<<<<
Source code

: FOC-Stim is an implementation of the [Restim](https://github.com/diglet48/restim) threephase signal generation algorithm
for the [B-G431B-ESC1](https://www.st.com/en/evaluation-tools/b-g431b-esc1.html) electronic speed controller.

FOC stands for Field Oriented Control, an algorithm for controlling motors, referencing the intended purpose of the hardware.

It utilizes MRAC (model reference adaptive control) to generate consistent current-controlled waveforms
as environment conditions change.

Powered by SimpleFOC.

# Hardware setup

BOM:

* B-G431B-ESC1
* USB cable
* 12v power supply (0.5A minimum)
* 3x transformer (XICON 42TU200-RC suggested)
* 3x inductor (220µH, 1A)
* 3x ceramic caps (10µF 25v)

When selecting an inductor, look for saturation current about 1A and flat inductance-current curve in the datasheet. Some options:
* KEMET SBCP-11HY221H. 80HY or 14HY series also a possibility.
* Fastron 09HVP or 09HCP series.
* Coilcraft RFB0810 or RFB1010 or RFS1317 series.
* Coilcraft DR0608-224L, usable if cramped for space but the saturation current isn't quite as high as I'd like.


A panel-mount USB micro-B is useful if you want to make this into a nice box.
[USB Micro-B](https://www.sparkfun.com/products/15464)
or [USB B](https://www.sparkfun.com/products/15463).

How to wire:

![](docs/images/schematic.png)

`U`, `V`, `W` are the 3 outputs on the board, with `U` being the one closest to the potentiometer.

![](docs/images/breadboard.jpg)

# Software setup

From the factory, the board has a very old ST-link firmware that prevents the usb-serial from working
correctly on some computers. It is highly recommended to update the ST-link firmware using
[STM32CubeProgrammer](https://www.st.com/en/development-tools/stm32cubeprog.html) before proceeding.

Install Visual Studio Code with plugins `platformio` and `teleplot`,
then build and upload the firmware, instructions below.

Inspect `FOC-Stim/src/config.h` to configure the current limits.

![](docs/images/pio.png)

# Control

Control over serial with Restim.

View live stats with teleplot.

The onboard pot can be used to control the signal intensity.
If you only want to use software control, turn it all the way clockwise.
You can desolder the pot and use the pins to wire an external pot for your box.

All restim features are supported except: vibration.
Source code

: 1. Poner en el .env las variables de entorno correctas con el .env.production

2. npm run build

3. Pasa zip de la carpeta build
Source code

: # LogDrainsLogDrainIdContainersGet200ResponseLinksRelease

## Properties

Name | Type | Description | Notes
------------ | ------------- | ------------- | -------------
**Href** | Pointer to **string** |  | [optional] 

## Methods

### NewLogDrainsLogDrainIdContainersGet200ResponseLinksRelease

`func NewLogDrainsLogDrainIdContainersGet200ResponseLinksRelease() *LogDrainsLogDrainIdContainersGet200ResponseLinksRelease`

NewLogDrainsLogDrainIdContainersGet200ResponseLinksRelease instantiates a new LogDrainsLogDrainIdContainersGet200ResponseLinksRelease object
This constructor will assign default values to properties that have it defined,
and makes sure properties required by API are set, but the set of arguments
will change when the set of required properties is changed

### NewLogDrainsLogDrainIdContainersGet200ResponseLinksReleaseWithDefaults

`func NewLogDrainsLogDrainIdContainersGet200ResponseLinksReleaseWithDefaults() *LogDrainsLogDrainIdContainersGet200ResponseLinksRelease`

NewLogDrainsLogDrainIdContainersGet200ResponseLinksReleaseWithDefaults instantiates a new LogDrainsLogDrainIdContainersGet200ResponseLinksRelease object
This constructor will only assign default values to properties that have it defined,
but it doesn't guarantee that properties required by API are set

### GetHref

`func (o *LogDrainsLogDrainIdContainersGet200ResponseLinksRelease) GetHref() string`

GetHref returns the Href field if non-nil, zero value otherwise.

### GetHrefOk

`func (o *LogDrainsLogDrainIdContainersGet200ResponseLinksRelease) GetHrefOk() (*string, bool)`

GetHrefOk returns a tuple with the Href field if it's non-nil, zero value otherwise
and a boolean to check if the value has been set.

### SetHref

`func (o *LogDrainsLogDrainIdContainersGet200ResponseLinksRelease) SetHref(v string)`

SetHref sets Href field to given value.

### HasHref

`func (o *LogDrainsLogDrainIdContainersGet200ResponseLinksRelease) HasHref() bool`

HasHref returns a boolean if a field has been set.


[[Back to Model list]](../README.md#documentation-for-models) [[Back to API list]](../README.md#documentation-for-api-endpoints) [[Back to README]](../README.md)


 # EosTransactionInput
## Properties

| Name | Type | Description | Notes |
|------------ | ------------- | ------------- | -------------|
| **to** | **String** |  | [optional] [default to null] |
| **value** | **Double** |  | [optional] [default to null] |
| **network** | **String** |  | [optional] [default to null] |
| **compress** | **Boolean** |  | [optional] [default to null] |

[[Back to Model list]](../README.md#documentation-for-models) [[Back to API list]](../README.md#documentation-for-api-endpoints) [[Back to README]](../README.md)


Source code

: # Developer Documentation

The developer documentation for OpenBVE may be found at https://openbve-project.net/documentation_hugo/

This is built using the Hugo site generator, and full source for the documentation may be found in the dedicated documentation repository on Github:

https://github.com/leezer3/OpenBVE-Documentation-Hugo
>>>>
→ **WORK ORDER**: Every line above with the word "html" belongs in the answer, copied as written.

→ **SOLUTION TO THIS EXERCISE**:
for the [B-G431B-ESC1](https://www.st.com/en/evaluation-tools/b-g431b-esc1.html) electronic speed controller.
[STM32CubeProgrammer](https://www.st.com/en/development-tools/stm32cubeprog.html) before proceeding.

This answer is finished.